Teaching your kids to love nature.

“I went to the woods because I wanted to live deliberately, I wanted to live deep and suck out all the marrow of life, to put to rout all that was not life and not when I had come to die Discover that I had not lived.” Henry David Thoreau

Not all of us can make a commitment to nature like Henry David Thoreau to go live on Walden Pond, but we do not have to go to such lengths to inspire our children to love nature. By creating wonder and a connection to the environment we can all protect our planet.

We can even share seeds and caterpillars with our children without even going very far outside! As Janine M. Benyus states in Biomimicry:

Bringing children back into nature and nature back into childhood is a job for teachers and parents and friends willing to take a child outside for a lark. There need not be an ‘official’ park involved; finding a place where green things grow, even if it’s a crack in the sidewalk, is enough.

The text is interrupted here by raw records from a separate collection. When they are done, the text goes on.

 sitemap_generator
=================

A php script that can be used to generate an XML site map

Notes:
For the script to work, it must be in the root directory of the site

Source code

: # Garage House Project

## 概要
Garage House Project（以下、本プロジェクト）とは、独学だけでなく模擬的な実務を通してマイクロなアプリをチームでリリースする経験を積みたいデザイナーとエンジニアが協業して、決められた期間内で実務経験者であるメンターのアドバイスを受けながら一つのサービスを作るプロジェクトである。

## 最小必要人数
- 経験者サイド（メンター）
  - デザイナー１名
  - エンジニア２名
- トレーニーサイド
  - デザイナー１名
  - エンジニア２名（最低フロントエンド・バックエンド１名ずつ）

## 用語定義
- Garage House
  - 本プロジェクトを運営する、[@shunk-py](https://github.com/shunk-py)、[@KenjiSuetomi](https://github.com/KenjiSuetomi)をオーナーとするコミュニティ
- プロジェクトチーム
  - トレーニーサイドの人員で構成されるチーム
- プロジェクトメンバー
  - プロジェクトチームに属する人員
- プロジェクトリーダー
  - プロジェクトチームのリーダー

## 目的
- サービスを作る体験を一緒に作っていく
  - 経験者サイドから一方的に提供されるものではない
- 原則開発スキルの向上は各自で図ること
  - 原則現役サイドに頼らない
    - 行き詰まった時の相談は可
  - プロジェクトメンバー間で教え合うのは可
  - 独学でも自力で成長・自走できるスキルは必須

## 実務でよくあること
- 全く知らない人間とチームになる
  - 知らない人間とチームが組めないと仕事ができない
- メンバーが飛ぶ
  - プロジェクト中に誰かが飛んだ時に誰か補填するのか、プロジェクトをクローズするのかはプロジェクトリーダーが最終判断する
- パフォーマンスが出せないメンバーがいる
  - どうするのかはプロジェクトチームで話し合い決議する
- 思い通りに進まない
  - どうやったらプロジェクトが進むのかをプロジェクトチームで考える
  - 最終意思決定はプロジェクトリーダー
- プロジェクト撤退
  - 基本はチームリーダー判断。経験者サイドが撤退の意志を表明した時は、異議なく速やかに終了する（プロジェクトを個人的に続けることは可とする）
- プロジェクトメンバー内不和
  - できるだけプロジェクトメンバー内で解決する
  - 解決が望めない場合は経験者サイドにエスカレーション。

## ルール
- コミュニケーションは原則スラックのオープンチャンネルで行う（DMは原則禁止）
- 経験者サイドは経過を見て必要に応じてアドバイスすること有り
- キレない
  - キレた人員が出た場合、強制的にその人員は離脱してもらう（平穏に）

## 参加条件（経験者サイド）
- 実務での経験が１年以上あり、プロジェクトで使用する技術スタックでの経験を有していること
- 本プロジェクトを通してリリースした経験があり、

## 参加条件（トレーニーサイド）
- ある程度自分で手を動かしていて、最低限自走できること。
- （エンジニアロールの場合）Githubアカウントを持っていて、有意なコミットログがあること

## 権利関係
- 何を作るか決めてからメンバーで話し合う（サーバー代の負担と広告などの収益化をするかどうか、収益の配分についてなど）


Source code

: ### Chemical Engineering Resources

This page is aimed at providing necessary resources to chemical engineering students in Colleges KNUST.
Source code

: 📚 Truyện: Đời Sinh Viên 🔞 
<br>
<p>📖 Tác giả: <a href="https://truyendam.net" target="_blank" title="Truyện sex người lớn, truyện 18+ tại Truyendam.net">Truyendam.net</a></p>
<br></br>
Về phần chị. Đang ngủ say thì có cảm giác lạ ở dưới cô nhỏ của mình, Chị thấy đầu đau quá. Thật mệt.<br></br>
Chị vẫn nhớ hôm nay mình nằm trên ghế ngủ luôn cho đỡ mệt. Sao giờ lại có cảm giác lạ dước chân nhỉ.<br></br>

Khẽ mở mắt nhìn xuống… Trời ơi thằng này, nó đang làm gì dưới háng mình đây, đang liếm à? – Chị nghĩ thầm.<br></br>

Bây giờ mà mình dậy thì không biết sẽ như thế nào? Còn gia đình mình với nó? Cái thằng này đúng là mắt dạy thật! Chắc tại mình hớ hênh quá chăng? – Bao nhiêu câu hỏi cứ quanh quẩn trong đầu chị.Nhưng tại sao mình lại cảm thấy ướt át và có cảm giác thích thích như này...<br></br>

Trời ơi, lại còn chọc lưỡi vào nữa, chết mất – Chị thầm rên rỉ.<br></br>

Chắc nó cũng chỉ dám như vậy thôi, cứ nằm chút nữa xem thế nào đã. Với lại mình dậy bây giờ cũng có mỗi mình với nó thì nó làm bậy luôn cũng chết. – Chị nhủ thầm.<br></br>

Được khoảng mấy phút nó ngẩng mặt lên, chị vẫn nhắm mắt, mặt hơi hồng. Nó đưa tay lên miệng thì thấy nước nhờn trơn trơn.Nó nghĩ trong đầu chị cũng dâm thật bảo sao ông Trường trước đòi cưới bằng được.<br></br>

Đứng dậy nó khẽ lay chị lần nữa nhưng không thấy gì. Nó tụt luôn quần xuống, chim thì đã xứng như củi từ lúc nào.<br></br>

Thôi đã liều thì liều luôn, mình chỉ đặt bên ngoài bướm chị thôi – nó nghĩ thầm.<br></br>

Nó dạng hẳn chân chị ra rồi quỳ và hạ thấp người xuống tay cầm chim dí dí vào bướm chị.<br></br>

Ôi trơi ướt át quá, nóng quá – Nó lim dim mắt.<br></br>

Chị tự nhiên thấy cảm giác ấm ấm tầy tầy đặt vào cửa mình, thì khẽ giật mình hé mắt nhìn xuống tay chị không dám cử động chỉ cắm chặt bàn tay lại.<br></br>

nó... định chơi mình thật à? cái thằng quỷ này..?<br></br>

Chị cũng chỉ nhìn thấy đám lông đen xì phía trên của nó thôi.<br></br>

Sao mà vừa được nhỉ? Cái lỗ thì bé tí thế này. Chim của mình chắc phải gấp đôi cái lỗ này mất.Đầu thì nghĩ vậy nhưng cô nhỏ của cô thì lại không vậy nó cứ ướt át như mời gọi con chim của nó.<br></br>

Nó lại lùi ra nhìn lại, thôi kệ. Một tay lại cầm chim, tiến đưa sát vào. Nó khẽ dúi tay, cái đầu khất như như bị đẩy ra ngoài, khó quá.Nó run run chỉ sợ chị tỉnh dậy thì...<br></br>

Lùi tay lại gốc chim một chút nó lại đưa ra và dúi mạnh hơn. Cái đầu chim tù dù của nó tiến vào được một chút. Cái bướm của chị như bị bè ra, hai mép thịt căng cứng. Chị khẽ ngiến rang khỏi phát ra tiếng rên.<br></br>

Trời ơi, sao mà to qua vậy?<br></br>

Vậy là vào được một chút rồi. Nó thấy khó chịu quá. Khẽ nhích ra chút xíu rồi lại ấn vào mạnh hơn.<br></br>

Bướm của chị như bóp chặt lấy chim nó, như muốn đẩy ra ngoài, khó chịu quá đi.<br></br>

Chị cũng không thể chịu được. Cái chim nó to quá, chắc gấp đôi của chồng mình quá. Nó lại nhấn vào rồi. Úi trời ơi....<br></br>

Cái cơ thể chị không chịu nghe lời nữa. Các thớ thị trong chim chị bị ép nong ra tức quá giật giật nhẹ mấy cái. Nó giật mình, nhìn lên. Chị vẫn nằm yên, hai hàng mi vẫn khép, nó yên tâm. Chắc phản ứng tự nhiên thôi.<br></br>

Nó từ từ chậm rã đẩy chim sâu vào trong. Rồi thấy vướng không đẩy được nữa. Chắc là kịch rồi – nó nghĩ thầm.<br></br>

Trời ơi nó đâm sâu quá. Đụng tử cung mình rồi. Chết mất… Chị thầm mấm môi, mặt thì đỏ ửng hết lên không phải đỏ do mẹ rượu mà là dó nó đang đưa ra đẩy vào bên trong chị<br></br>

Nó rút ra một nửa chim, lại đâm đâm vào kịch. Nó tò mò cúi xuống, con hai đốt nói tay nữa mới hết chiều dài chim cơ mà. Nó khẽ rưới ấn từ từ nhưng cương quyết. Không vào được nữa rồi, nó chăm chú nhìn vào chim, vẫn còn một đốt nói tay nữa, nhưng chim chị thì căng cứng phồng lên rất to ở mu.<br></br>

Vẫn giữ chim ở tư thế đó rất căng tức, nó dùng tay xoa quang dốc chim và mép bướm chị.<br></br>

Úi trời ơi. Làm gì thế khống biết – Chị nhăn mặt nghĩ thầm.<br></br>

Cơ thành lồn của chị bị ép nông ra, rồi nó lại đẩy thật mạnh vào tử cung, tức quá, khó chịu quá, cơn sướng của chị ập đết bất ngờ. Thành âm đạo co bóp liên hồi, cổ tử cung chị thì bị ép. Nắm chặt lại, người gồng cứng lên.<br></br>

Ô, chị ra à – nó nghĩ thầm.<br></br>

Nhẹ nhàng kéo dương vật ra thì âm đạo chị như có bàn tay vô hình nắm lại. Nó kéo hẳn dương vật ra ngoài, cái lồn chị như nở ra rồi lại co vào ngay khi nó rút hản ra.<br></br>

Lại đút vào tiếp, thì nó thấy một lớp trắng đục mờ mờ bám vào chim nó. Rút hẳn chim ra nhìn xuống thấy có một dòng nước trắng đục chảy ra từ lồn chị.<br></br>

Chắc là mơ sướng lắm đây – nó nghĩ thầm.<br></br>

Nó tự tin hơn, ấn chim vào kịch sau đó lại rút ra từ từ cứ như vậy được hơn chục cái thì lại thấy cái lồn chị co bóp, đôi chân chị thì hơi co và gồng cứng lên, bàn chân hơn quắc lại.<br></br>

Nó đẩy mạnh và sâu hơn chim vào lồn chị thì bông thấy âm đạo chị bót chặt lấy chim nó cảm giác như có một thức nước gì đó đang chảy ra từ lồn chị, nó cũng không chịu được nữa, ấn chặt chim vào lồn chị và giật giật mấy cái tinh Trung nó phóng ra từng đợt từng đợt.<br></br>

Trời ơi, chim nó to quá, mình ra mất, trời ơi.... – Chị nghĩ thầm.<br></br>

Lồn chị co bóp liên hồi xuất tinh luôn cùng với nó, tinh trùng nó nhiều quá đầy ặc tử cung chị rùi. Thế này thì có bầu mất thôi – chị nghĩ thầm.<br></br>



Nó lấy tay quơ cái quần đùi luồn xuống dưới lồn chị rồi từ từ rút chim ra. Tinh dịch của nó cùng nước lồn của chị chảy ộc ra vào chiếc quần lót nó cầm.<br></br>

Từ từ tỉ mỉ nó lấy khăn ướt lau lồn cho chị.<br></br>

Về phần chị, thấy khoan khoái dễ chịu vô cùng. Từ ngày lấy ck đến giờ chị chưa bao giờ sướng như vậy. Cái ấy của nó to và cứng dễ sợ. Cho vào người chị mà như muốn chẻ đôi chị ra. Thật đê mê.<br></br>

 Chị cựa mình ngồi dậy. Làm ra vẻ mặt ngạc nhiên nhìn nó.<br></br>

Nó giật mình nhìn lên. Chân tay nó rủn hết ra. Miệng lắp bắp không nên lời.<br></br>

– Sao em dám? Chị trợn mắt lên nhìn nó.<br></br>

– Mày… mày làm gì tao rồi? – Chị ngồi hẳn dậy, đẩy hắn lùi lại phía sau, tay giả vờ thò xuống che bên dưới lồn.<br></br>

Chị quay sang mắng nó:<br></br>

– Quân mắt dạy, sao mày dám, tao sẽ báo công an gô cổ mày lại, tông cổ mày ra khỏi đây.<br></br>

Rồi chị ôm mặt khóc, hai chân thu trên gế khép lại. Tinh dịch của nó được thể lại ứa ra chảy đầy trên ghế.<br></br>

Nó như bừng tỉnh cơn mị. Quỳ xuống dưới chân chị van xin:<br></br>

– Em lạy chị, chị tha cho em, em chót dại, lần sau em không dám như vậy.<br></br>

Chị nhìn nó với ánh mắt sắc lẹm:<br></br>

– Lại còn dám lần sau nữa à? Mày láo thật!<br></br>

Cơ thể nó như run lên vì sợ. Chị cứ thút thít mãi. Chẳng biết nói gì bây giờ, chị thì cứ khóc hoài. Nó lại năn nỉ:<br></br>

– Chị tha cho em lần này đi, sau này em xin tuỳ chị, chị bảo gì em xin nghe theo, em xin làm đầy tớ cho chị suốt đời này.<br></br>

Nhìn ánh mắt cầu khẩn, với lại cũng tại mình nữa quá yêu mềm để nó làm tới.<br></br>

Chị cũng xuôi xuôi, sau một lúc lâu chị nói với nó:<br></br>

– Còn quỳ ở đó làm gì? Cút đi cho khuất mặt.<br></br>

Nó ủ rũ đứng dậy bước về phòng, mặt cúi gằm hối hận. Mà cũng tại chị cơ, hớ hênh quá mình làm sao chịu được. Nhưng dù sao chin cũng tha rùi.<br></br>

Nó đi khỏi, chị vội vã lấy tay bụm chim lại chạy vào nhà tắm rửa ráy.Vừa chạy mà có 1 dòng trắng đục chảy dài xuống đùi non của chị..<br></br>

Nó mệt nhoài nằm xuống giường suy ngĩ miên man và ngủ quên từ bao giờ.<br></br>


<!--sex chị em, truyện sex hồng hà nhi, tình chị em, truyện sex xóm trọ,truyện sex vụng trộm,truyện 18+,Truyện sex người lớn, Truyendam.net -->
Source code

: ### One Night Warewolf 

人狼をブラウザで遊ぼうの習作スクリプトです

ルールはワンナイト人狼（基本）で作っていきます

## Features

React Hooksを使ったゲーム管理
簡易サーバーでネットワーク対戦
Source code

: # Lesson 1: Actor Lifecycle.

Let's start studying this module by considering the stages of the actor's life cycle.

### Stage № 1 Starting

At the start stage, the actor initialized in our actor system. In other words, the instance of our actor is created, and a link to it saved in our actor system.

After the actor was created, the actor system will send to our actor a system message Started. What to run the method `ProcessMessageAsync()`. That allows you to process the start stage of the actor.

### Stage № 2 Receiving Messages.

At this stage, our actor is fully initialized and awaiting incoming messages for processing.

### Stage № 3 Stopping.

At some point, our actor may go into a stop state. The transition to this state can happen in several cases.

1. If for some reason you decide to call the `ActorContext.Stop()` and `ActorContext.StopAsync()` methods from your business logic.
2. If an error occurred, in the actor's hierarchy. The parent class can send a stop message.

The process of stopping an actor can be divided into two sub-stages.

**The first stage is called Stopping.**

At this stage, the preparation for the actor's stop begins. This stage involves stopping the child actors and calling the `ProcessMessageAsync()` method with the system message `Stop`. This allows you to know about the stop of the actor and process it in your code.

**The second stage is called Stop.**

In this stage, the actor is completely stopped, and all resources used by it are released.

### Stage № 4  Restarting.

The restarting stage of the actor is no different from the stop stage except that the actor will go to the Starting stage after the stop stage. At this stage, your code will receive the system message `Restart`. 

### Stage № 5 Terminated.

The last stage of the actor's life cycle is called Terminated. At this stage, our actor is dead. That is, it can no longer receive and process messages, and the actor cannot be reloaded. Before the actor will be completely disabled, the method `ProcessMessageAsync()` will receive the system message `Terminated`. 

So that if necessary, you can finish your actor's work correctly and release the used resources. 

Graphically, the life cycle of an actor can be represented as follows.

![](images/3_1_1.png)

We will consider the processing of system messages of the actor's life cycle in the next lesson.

You can order a kit with seeds and starter material, buy plants at your local nursery, or go to the supermarket and purchase a bag of lima beans. Soak the lima beans overnight, put them in a plastic baggie with a wet paper towel inside and tape it to a window—watch your child’s face as they starts to grow! If you have an onion with green shoots, you can put the end in water (use toothpicks to keep it half out of the water) and it will grow. This is also great to do with a sweet potato.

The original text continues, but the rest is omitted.